Behind his back his fans – mostly hippies or wannabees referred to by the media as the "SatyaGroupies" – called Gandhi "Mahatma", meaning "Great Soul". He never liked the title much, never enjoyed it, and asked his fans to stop calling him that. He knew exactly what he was: just a guy, a lawyer as well, trying some new ways to change things and looking rad while doing that.
Then again, he didn't want to be called "pious midget grabby-hands destitute asshole" either, but plenty of Indian women did call him that. Gandhi would just smile, rock side to side, sleep naked next to them to "test his restraint" (if they were significantly younger than him), and bless them, making them even madder. At which point the real housewives of Porbandar would fling their kitchen utensils at him. Run, Gandhiji, run! For his "enlightened" treatment of young girls, Gandhi was honored as Time's Man of the Year.

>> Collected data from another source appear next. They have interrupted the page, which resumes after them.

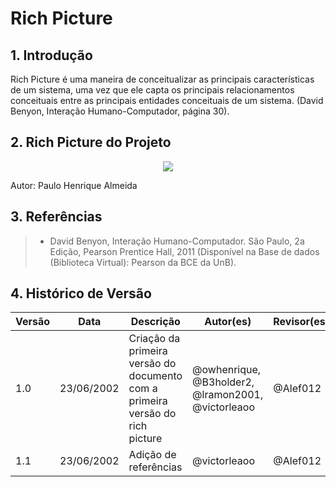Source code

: # Rich Picture

## 1. Introdução

Rich Picture é uma maneira de conceitualizar as principais características de um sistema, uma vez que ele capta os principais relacionamentos conceituais entre as principais entidades conceituais de um sistema. (David Benyon, Interação Humano-Computador, página 30).

## 2. Rich Picture do Projeto

<center>

<img src="https://raw.githubusercontent.com/Requisitos-de-Software/2022.1-Youtube/main/docs/media/richpicture1.jpg" />

</center>

Autor: Paulo Henrique Almeida

## 3. Referências

>- David Benyon, Interação Humano-Computador. São Paulo, 2a Edição, Pearson Prentice Hall, 2011 (Disponível na Base de dados (Biblioteca Virtual): Pearson da BCE da UnB).

## 4. Histórico de Versão
| Versão | Data | Descrição | Autor(es) | Revisor(es) |
| ------ | ---- | --------- | --------- | ----------- |
| 1.0    | 23/06/2002 | Criação da primeira versão do documento com a primeira versão do rich picture | @owhenrique, @B3holder2, @lramon2001, @victorleaoo | @Alef012 |
| 1.1    | 23/06/2002 | Adição de referências |@victorleaoo | @Alef012 |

Gandhi was born, grew up, and subsisted on rice, beans, seasonings, and sunshine. He had a rather nice childhood.
As a child he was so small that his parents used him for a doorstep, and his friends (who called him "Ganjaji") used him as a goal line. Throughout his life Gandhi slipped into movie theaters on a children's discount. When pushed, he would claim to stand slightly over four feet tall and weigh close to sixty pounds, showing that big things do come in small packages. Or so he told the ladies.
Gandhi is famous for wearing nappies in public, but trying on and walking around in babies' clothes was something he started playing at only when he had earned enough money to pay a tailor to make him a pair of very nice trousers. At that exact moment he realized that instead of buying clothes he should instead give his money to beggars in his own family and walk around like a crazy man.
Rise to power
Before the British conquered India, the country was a peaceful monkey-God utopia, similar to Egypt when the stonebuilders ruled, or Germany before Hitler went insane. Communism prevailed, by a mandate from the masses, but before long India became little more than a large factory for producing war machines and contraceptives for the greedy white limey bastards who were always around whenever you tried to go anywhere.
In fact, Gandhi became aware of the racial and class discrimination in India when he noticed that his country, neighborhood, and home were occupied by British troops. He decided to make Britain leave the premises. Even as Gandhi, as a young man, first contemplated what this would entail, Britain asked him to be a dear and go down to the green grocer to pick up some milk and cumin, please, and would you close the door on the way out?
One fateful day, while rooting through a dumpster behind an ashram for some Vedas, Gitas, or hindu girly magazines (you know the ones, where they dance) they might be throwing out, Gandhi discovered grimy copies of "Okay, You Say The Kingdom Of God Is Within Me? Huh?" by Lew "Лев Никола́евич Толсто́й" Tolstoy and "Until We Dance" by John "Don't Rus Me" Ruskin. Fascinated by these two author's large vocabulary and bushy beards, the young man decided to work for the good of his people and become their leader against the British. Nobody else was doing that, so the position was open.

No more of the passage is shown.